TASK STATEMENT
Retype the whole listing, please, keeping every line exact and dropping the pictures.
☆ ☆ ☆ ☆
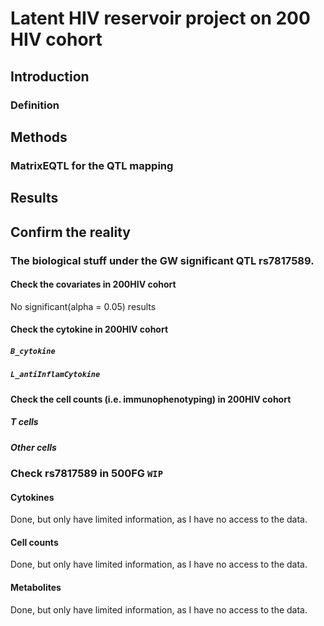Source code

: # Latent HIV reservoir project on 200 HIV cohort
## Introduction
### Definition

## Methods
### MatrixEQTL for the QTL mapping

## Results

## Confirm the reality
### The biological stuff under the GW significant QTL rs7817589.
#### Check the **covariates** in 200HIV cohort
No significant(alpha = 0.05) results

#### Check the **cytokine** in 200HIV cohort
##### `B_cytokine`

##### `L_antiInflamCytokine`

#### Check the **cell counts (i.e. immunophenotyping)** in 200HIV cohort
##### T cells
##### Other cells

### Check rs7817589 in 500FG `WIP`
#### Cytokines
   Done, but only have limited information, as I have no access to the data.
#### Cell counts
   Done, but only have limited information, as I have no access to the data.
#### Metabolites
   Done, but only have limited information, as I have no access to the data.
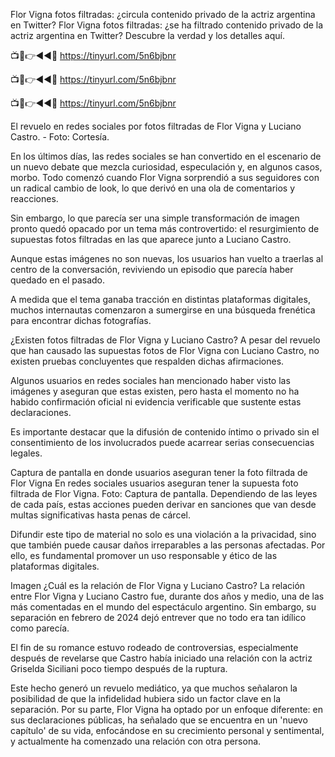 Flor Vigna fotos filtradas: ¿circula contenido privado de la actriz argentina en Twitter?
Flor Vigna fotos filtradas: ¿se ha filtrado contenido privado de la actriz argentina en Twitter? Descubre la verdad y los detalles aquí.

📺📱👉◄◄🔴  https://tinyurl.com/5n6bjbnr

📺📱👉◄◄🔴  https://tinyurl.com/5n6bjbnr

📺📱👉◄◄🔴  https://tinyurl.com/5n6bjbnr

El revuelo en redes sociales por fotos filtradas de Flor Vigna y Luciano Castro. - Foto: Cortesía.

En los últimos días, las redes sociales se han convertido en el escenario de un nuevo debate que mezcla curiosidad, especulación y, en algunos casos, morbo. Todo comenzó cuando Flor Vigna sorprendió a sus seguidores con un radical cambio de look, lo que derivó en una ola de comentarios y reacciones.

Sin embargo, lo que parecía ser una simple transformación de imagen pronto quedó opacado por un tema más controvertido: el resurgimiento de supuestas fotos filtradas en las que aparece junto a Luciano Castro.

Aunque estas imágenes no son nuevas, los usuarios han vuelto a traerlas al centro de la conversación, reviviendo un episodio que parecía haber quedado en el pasado.


A medida que el tema ganaba tracción en distintas plataformas digitales, muchos internautas comenzaron a sumergirse en una búsqueda frenética para encontrar dichas fotografías.

¿Existen fotos filtradas de Flor Vigna y Luciano Castro?
A pesar del revuelo que han causado las supuestas fotos de Flor Vigna con Luciano Castro, no existen pruebas concluyentes que respalden dichas afirmaciones.

Algunos usuarios en redes sociales han mencionado haber visto las imágenes y aseguran que estas existen, pero hasta el momento no ha habido confirmación oficial ni evidencia verificable que sustente estas declaraciones.

Es importante destacar que la difusión de contenido íntimo o privado sin el consentimiento de los involucrados puede acarrear serias consecuencias legales.

Captura de pantalla en donde usuarios aseguran tener la foto filtrada de Flor Vigna 
En redes sociales usuarios aseguran tener la supuesta foto filtrada de Flor Vigna. Foto: Captura de pantalla.
Dependiendo de las leyes de cada país, estas acciones pueden derivar en sanciones que van desde multas significativas hasta penas de cárcel.

Difundir este tipo de material no solo es una violación a la privacidad, sino que también puede causar daños irreparables a las personas afectadas. Por ello, es fundamental promover un uso responsable y ético de las plataformas digitales.

Imagen
¿Cuál es la relación de Flor Vigna y Luciano Castro?
La relación entre Flor Vigna y Luciano Castro fue, durante dos años y medio, una de las más comentadas en el mundo del espectáculo argentino. Sin embargo, su separación en febrero de 2024 dejó entrever que no todo era tan idílico como parecía.

El fin de su romance estuvo rodeado de controversias, especialmente después de revelarse que Castro había iniciado una relación con la actriz Griselda Siciliani poco tiempo después de la ruptura.

Este hecho generó un revuelo mediático, ya que muchos señalaron la posibilidad de que la infidelidad hubiera sido un factor clave en la separación. Por su parte, Flor Vigna ha optado por un enfoque diferente: en sus declaraciones públicas, ha señalado que se encuentra en un 'nuevo capítulo' de su vida, enfocándose en su crecimiento personal y sentimental, y actualmente ha comenzado una relación con otra persona.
☆ ☆ ☆ ☆
EXERCISE RESULT
Source code

: # Latent HIV reservoir project on 200 HIV cohort
## Introduction
### Definition

## Methods
### MatrixEQTL for the QTL mapping

## Results

## Confirm the reality
### The biological stuff under the GW significant QTL rs7817589.
#### Check the **covariates** in 200HIV cohort
No significant(alpha = 0.05) results

#### Check the **cytokine** in 200HIV cohort
##### `B_cytokine`

##### `L_antiInflamCytokine`

#### Check the **cell counts (i.e. immunophenotyping)** in 200HIV cohort
##### T cells
##### Other cells

### Check rs7817589 in 500FG `WIP`
#### Cytokines
   Done, but only have limited information, as I have no access to the data.
#### Cell counts
   Done, but only have limited information, as I have no access to the data.
#### Metabolites
   Done, but only have limited information, as I have no access to the data.
 Flor Vigna fotos filtradas: ¿circula contenido privado de la actriz argentina en Twitter?
Flor Vigna fotos filtradas: ¿se ha filtrado contenido privado de la actriz argentina en Twitter? Descubre la verdad y los detalles aquí.

📺📱👉◄◄🔴  https://tinyurl.com/5n6bjbnr

📺📱👉◄◄🔴  https://tinyurl.com/5n6bjbnr

📺📱👉◄◄🔴  https://tinyurl.com/5n6bjbnr

El revuelo en redes sociales por fotos filtradas de Flor Vigna y Luciano Castro. - Foto: Cortesía.

En los últimos días, las redes sociales se han convertido en el escenario de un nuevo debate que mezcla curiosidad, especulación y, en algunos casos, morbo. Todo comenzó cuando Flor Vigna sorprendió a sus seguidores con un radical cambio de look, lo que derivó en una ola de comentarios y reacciones.

Sin embargo, lo que parecía ser una simple transformación de imagen pronto quedó opacado por un tema más controvertido: el resurgimiento de supuestas fotos filtradas en las que aparece junto a Luciano Castro.

Aunque estas imágenes no son nuevas, los usuarios han vuelto a traerlas al centro de la conversación, reviviendo un episodio que parecía haber quedado en el pasado.


A medida que el tema ganaba tracción en distintas plataformas digitales, muchos internautas comenzaron a sumergirse en una búsqueda frenética para encontrar dichas fotografías.

¿Existen fotos filtradas de Flor Vigna y Luciano Castro?
A pesar del revuelo que han causado las supuestas fotos de Flor Vigna con Luciano Castro, no existen pruebas concluyentes que respalden dichas afirmaciones.

Algunos usuarios en redes sociales han mencionado haber visto las imágenes y aseguran que estas existen, pero hasta el momento no ha habido confirmación oficial ni evidencia verificable que sustente estas declaraciones.

Es importante destacar que la difusión de contenido íntimo o privado sin el consentimiento de los involucrados puede acarrear serias consecuencias legales.

Captura de pantalla en donde usuarios aseguran tener la foto filtrada de Flor Vigna 
En redes sociales usuarios aseguran tener la supuesta foto filtrada de Flor Vigna. Foto: Captura de pantalla.
Dependiendo de las leyes de cada país, estas acciones pueden derivar en sanciones que van desde multas significativas hasta penas de cárcel.

Difundir este tipo de material no solo es una violación a la privacidad, sino que también puede causar daños irreparables a las personas afectadas. Por ello, es fundamental promover un uso responsable y ético de las plataformas digitales.

Imagen
¿Cuál es la relación de Flor Vigna y Luciano Castro?
La relación entre Flor Vigna y Luciano Castro fue, durante dos años y medio, una de las más comentadas en el mundo del espectáculo argentino. Sin embargo, su separación en febrero de 2024 dejó entrever que no todo era tan idílico como parecía.

El fin de su romance estuvo rodeado de controversias, especialmente después de revelarse que Castro había iniciado una relación con la actriz Griselda Siciliani poco tiempo después de la ruptura.

Este hecho generó un revuelo mediático, ya que muchos señalaron la posibilidad de que la infidelidad hubiera sido un factor clave en la separación. Por su parte, Flor Vigna ha optado por un enfoque diferente: en sus declaraciones públicas, ha señalado que se encuentra en un 'nuevo capítulo' de su vida, enfocándose en su crecimiento personal y sentimental, y actualmente ha comenzado una relación con otra persona.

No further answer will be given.